There are 3 options to managing an ectopic pregnancy:
1- Conservative: If the ectopic pregnancy is spontaneously getting smaller and the levels of BHCG (a hormone produced from the pregnancy) are dropping substantially, a wait and monitor approach can be taken. Close monitoring with regular check-ups, follow up BHCG levels and Ultrasound scans are warranted. The patient should be medically stable and willing to comply with the follow up plan. Easy access to a hospital is important.

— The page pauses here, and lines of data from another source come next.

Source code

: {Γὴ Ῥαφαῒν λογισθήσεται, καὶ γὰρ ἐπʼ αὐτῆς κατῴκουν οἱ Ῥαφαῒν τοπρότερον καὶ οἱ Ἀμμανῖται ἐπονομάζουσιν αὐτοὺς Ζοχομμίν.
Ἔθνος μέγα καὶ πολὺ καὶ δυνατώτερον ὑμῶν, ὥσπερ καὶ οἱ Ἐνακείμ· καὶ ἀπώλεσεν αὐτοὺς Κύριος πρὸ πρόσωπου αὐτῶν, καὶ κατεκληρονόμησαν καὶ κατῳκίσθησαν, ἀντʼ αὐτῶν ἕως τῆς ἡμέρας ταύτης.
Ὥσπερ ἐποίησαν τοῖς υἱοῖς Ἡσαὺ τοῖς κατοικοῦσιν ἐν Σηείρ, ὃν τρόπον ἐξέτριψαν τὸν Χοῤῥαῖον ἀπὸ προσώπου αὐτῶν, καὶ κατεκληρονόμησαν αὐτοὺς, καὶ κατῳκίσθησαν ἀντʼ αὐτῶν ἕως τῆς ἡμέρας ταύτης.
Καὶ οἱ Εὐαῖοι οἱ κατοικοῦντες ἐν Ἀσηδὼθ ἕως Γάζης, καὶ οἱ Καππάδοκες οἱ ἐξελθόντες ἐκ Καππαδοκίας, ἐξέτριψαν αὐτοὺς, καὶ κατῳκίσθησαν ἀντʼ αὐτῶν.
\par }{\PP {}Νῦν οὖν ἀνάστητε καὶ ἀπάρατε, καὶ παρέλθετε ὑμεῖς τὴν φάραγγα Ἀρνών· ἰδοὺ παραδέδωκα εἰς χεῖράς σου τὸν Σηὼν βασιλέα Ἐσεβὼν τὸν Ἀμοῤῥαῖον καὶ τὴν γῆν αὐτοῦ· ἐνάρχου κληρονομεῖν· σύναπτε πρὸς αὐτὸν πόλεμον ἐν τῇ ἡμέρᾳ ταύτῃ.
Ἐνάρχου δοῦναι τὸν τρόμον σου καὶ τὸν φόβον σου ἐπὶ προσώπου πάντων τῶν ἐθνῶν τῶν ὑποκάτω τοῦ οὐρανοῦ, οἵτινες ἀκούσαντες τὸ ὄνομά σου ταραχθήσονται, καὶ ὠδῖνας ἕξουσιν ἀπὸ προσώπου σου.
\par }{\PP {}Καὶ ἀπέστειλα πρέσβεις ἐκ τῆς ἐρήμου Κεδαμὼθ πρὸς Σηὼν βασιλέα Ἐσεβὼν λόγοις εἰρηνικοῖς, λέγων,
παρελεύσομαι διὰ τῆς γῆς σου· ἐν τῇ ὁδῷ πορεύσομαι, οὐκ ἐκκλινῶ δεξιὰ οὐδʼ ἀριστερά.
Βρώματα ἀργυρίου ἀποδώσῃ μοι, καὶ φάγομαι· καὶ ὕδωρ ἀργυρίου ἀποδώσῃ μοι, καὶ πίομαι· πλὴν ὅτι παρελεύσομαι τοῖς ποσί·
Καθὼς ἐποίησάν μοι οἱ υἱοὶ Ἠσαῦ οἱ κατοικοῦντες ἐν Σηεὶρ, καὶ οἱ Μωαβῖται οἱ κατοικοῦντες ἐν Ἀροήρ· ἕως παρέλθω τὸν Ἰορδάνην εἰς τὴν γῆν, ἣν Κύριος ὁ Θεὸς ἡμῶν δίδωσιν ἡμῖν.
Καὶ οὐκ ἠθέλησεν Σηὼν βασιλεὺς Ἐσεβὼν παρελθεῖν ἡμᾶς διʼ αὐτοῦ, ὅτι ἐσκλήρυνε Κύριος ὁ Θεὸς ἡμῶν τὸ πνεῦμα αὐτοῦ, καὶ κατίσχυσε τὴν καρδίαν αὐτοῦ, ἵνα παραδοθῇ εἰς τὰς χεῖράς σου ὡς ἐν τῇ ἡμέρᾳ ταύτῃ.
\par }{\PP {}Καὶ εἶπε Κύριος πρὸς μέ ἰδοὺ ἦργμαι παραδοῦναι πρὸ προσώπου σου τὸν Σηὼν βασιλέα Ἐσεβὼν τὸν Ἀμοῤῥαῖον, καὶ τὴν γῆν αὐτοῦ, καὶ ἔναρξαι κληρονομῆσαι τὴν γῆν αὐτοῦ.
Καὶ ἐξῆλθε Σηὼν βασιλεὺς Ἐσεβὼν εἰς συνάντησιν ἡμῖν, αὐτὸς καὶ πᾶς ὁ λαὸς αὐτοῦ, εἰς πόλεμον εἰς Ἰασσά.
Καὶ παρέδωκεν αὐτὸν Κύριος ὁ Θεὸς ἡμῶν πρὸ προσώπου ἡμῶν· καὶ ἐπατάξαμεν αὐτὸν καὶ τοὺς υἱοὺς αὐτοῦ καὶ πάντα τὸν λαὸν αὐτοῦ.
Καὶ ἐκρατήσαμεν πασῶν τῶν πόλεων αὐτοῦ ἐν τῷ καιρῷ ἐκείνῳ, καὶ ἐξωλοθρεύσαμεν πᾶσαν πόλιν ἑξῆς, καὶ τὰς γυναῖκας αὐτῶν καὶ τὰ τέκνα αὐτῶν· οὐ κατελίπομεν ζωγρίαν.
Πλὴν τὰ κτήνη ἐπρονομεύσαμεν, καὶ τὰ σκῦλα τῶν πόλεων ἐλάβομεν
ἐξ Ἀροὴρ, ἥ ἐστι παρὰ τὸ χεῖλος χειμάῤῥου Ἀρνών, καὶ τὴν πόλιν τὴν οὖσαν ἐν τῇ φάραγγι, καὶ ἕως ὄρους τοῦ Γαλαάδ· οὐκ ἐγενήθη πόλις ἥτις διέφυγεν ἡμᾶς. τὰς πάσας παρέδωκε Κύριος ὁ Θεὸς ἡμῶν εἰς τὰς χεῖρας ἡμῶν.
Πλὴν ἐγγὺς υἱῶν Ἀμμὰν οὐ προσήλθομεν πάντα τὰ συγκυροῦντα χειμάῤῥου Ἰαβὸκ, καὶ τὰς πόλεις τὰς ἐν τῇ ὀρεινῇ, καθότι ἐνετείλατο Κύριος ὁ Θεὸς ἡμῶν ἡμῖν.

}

2- Medical: This involves administration of a medication called Methotrexate. The criteria for this management approach are: a medically stable patient, willing and able to comply with follow-up as well as residing close to a hospital, have a BhCG concentration ≤5000 mIU/mL, and no fetal cardiac activity. The size of the ectopic pregnancy matters and it is preferrable to be < 5cm. Follow-up entails regular check-ups with serial BHCG levels to ensure they are falling.
3- Surgical: key-hole surgery is an option. A patient can choose to have this surgery electively and this would involve in most cases the removal of the tube with the ectopic in its entirety. It would be recommended if the patient is unsuitable for medical treatment, or if the methotrexate was unsuccessful.
A patient would need emergency laparoscopic surgery if there is evidence of rupture of the tube and ectopic pregnancy. This presents with severe pain, dizziness, abdominal bloating, shoulder tip pain, and an ultrasound scan revealing intra-abdominal bleeding. Urgent presentation to the nearest Emergency Department is paramount and should be via ambulance.